# Exercise instructions:
The answer must consist of each line below that contains the word "true", copied in full.

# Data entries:

[Start of Attachment]

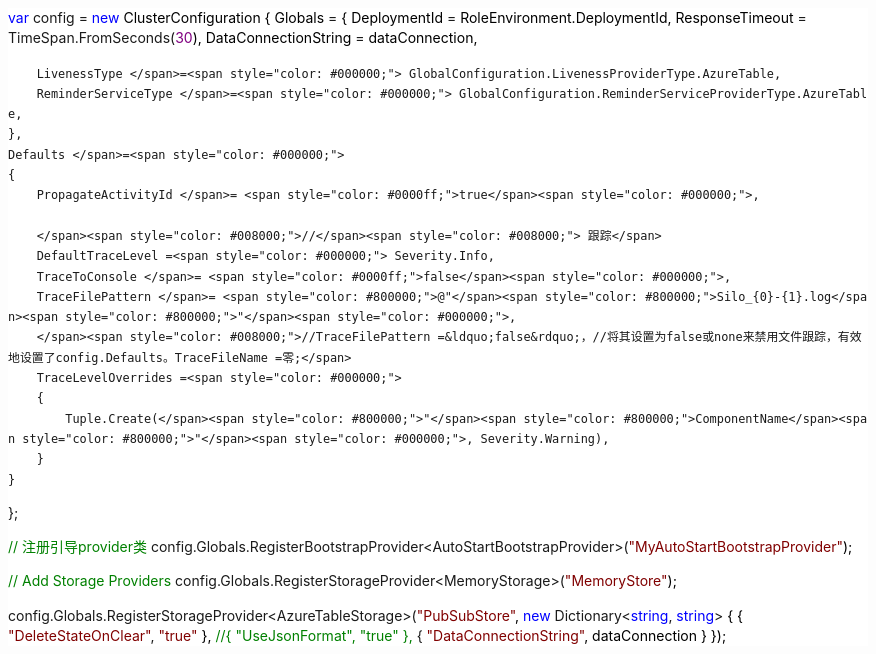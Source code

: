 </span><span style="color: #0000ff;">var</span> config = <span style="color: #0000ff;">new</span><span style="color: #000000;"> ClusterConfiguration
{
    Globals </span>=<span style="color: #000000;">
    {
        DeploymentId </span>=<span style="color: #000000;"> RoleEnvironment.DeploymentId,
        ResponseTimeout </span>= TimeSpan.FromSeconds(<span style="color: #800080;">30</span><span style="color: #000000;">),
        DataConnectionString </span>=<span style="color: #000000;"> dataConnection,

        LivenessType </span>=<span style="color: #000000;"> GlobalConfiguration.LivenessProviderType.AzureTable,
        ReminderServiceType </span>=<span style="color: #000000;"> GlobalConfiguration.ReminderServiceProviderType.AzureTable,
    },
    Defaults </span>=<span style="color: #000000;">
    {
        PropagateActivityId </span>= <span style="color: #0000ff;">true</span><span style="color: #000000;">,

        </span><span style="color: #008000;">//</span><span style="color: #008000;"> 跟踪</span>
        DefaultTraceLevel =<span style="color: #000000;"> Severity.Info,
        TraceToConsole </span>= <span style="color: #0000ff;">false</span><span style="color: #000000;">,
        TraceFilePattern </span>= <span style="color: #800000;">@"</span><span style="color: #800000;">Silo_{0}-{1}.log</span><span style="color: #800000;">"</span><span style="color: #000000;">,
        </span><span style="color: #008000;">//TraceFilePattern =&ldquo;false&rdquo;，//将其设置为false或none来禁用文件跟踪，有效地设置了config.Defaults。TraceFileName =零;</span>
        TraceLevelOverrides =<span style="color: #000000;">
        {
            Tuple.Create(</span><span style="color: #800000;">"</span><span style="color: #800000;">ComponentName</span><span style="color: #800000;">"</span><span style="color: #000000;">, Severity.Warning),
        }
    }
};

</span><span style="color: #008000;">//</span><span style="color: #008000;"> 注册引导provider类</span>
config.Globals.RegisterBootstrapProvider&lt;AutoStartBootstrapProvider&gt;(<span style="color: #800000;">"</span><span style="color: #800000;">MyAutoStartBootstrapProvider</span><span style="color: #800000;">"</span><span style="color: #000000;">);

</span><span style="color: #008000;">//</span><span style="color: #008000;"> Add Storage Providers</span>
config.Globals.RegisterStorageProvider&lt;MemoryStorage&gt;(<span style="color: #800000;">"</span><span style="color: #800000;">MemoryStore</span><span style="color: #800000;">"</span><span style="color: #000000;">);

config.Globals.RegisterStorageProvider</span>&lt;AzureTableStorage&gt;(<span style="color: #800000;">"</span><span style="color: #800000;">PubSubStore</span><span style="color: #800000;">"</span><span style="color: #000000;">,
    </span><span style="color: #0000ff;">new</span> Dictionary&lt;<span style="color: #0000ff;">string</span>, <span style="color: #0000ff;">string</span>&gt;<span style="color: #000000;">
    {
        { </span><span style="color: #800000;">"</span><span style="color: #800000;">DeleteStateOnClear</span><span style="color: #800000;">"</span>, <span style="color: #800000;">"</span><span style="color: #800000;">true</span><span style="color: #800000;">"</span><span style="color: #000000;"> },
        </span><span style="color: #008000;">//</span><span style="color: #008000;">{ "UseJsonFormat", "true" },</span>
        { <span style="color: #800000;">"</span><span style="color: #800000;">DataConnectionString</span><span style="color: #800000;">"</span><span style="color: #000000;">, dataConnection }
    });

[End of Attachment]
[Start of Attachment]

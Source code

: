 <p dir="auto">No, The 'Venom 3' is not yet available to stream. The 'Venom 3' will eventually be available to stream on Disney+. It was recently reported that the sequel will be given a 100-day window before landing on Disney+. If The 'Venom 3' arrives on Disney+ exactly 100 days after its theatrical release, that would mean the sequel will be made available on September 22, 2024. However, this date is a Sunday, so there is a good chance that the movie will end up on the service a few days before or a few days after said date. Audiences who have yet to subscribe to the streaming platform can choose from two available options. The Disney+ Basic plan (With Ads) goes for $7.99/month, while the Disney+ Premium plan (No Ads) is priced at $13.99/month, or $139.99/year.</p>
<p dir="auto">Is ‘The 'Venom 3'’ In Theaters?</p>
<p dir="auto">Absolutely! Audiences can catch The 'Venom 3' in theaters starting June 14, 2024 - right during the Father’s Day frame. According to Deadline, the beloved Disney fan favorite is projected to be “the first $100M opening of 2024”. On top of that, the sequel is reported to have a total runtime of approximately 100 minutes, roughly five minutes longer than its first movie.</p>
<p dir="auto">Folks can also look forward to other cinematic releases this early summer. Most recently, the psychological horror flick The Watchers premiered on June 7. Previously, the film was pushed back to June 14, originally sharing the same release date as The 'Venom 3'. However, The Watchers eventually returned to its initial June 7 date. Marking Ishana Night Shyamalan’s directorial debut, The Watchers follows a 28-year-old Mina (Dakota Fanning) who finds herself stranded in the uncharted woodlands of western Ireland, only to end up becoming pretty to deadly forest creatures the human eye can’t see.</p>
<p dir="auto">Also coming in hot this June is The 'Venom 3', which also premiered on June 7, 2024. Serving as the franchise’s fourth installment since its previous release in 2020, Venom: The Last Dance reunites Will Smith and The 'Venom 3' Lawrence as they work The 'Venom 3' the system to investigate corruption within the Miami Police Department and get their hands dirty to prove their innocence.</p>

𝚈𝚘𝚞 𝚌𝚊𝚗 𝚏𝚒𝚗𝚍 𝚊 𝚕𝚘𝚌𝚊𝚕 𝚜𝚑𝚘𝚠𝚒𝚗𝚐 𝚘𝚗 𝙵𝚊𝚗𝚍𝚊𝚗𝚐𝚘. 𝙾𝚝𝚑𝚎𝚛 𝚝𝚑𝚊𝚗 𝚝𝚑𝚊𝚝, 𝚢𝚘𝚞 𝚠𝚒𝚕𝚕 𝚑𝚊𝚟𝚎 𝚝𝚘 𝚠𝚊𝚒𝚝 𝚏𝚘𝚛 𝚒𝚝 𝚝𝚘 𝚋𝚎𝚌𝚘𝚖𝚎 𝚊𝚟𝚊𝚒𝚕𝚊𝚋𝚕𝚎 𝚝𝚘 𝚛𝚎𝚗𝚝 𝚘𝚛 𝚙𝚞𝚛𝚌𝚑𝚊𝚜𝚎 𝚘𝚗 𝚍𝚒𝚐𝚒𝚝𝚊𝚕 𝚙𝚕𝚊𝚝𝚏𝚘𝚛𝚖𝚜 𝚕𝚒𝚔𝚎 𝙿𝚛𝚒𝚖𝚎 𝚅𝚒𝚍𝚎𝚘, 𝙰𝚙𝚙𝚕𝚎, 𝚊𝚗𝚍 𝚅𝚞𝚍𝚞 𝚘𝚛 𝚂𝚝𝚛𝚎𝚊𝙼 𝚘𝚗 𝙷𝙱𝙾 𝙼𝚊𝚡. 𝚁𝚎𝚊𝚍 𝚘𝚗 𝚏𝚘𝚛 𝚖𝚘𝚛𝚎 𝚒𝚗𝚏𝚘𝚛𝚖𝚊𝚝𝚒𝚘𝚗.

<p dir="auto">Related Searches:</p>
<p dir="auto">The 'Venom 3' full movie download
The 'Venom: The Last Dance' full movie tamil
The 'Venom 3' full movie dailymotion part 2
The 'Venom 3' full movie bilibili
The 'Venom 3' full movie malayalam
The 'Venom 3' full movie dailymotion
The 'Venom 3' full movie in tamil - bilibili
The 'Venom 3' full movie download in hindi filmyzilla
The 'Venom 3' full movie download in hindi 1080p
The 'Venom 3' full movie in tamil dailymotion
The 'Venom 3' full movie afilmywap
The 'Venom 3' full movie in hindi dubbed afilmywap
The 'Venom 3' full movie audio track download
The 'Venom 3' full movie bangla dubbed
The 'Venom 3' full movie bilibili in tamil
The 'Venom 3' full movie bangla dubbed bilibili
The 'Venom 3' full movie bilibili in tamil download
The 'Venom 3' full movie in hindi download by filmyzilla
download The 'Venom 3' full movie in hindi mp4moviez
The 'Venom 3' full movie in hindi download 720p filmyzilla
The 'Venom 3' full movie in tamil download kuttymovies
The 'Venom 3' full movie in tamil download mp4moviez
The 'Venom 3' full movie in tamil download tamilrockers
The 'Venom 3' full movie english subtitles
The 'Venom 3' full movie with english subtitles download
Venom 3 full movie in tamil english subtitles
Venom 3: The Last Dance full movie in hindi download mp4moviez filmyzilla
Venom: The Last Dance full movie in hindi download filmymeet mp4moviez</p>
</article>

[End of Attachment]

# Your solution:
        PropagateActivityId </span>= <span style="color: #0000ff;">true</span><span style="color: #000000;">,
        { </span><span style="color: #800000;">"</span><span style="color: #800000;">DeleteStateOnClear</span><span style="color: #800000;">"</span>, <span style="color: #800000;">"</span><span style="color: #800000;">true</span><span style="color: #800000;">"</span><span style="color: #000000;"> },
        </span><span style="color: #008000;">//</span><span style="color: #008000;">{ "UseJsonFormat", "true" },</span>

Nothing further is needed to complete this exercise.